What you have to do:
The lines to reproduce run from the one containing "- Настраивает пользователя" through the final line of the entries; write them out exactly and add nothing.

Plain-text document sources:
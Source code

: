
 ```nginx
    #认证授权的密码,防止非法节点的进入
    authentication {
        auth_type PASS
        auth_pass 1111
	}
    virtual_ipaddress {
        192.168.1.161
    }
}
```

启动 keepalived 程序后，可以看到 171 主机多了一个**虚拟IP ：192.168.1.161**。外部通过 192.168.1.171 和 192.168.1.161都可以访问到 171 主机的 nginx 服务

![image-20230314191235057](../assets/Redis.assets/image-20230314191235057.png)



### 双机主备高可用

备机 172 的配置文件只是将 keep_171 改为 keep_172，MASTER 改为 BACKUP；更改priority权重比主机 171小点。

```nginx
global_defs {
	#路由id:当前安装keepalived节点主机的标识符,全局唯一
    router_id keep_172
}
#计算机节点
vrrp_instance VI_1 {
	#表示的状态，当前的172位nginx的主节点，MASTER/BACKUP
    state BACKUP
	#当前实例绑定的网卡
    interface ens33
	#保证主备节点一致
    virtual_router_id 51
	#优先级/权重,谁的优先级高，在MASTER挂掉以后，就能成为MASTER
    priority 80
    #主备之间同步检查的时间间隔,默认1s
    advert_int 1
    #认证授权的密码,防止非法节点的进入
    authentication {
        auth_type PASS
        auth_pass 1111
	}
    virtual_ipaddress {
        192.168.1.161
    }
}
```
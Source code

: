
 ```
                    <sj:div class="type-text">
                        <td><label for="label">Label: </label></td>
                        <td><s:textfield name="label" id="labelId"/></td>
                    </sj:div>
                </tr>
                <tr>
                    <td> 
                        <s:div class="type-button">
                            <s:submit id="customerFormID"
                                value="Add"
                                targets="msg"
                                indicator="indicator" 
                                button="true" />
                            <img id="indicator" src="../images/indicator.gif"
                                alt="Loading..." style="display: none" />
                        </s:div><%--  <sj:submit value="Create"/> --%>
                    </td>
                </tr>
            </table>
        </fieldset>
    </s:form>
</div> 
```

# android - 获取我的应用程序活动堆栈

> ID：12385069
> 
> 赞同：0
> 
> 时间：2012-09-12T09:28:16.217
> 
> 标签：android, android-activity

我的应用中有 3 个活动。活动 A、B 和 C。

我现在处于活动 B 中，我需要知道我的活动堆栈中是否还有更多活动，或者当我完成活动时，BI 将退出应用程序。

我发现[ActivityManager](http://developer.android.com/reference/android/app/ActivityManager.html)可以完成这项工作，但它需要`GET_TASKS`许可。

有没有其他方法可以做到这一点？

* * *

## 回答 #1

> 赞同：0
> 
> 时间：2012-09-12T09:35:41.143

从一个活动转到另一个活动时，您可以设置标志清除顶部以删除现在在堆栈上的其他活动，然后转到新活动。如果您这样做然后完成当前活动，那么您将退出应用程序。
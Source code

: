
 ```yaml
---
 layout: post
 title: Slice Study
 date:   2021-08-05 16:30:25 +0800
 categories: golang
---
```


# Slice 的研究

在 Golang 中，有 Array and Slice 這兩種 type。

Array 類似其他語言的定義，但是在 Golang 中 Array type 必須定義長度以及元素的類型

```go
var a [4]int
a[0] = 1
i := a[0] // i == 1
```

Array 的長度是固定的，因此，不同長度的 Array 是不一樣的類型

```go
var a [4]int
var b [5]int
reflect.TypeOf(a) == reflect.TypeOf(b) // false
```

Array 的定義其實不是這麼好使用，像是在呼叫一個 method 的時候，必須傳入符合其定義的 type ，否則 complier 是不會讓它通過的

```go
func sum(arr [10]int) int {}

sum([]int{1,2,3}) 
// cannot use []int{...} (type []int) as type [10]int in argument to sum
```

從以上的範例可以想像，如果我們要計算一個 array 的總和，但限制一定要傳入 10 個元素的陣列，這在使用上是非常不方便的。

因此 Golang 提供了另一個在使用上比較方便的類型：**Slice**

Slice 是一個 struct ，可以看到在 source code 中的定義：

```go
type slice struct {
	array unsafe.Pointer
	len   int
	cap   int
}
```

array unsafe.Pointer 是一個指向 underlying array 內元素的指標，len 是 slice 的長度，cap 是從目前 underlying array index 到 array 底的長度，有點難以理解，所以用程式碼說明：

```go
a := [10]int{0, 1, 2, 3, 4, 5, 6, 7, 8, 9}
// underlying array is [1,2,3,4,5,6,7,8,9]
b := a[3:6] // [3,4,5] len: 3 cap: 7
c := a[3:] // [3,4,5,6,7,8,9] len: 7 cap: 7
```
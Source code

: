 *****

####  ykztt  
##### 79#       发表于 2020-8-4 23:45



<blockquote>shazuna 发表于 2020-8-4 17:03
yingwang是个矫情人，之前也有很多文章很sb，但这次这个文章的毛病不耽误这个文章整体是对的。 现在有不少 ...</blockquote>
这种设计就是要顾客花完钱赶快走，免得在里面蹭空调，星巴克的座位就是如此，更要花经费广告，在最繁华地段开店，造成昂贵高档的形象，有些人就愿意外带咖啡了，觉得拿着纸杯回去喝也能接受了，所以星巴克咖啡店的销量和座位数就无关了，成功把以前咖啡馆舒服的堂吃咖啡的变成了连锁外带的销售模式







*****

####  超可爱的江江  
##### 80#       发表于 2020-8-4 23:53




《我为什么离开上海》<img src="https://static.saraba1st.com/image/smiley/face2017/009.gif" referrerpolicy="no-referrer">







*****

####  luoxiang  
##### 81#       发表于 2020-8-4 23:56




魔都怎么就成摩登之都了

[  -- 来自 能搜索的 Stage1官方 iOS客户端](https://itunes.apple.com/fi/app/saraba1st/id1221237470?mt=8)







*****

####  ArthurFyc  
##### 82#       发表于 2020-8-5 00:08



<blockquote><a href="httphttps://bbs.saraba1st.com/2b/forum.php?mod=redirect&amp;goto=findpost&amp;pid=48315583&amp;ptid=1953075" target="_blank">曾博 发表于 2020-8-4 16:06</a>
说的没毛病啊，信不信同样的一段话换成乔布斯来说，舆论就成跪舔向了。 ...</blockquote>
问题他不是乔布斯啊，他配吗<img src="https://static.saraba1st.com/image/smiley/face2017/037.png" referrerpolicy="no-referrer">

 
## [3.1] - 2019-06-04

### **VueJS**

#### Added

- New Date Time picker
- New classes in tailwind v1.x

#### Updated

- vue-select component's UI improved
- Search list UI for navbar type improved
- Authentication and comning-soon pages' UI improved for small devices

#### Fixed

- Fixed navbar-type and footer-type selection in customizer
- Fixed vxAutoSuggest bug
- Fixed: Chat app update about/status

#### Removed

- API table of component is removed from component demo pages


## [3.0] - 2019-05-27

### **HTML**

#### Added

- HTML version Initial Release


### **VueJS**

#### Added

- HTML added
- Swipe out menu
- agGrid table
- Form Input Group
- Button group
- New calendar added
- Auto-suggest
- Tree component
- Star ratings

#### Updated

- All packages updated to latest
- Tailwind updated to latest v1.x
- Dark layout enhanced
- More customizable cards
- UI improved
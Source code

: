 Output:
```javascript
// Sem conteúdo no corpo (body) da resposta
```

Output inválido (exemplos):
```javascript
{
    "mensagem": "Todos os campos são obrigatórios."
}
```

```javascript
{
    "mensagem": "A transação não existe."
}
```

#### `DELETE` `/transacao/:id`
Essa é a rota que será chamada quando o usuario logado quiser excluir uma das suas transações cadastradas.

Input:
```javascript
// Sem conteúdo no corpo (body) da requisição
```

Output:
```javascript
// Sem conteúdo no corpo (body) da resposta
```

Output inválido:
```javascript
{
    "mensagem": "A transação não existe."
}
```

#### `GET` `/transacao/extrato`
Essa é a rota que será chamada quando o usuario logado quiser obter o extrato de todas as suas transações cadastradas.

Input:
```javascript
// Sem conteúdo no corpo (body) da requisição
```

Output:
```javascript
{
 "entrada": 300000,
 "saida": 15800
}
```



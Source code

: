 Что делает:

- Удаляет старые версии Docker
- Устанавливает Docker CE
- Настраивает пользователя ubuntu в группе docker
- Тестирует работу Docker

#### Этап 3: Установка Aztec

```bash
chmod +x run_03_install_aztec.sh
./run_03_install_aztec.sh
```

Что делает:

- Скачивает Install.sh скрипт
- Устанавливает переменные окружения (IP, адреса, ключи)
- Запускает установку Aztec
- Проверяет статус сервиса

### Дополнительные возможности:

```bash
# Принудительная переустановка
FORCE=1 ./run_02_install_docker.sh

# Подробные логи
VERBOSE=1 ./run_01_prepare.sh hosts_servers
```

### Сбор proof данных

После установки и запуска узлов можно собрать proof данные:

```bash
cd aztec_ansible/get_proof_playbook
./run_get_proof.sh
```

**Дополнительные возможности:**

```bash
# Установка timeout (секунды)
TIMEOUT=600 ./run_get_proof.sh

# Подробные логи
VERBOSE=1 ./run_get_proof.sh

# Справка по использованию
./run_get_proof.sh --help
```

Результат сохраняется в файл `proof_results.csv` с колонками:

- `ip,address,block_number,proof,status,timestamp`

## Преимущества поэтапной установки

Answer below:
- Настраивает пользователя ubuntu в группе docker
- Тестирует работу Docker

#### Этап 3: Установка Aztec

```bash
chmod +x run_03_install_aztec.sh
./run_03_install_aztec.sh
```

Что делает:

- Скачивает Install.sh скрипт
- Устанавливает переменные окружения (IP, адреса, ключи)
- Запускает установку Aztec
- Проверяет статус сервиса

### Дополнительные возможности:

```bash
# Принудительная переустановка
FORCE=1 ./run_02_install_docker.sh

# Подробные логи
VERBOSE=1 ./run_01_prepare.sh hosts_servers
```

### Сбор proof данных

После установки и запуска узлов можно собрать proof данные:

```bash
cd aztec_ansible/get_proof_playbook
./run_get_proof.sh
```

**Дополнительные возможности:**

```bash
# Установка timeout (секунды)
TIMEOUT=600 ./run_get_proof.sh

# Подробные логи
VERBOSE=1 ./run_get_proof.sh

# Справка по использованию
./run_get_proof.sh --help
```

Результат сохраняется в файл `proof_results.csv` с колонками:

- `ip,address,block_number,proof,status,timestamp`

## Преимущества поэтапной установки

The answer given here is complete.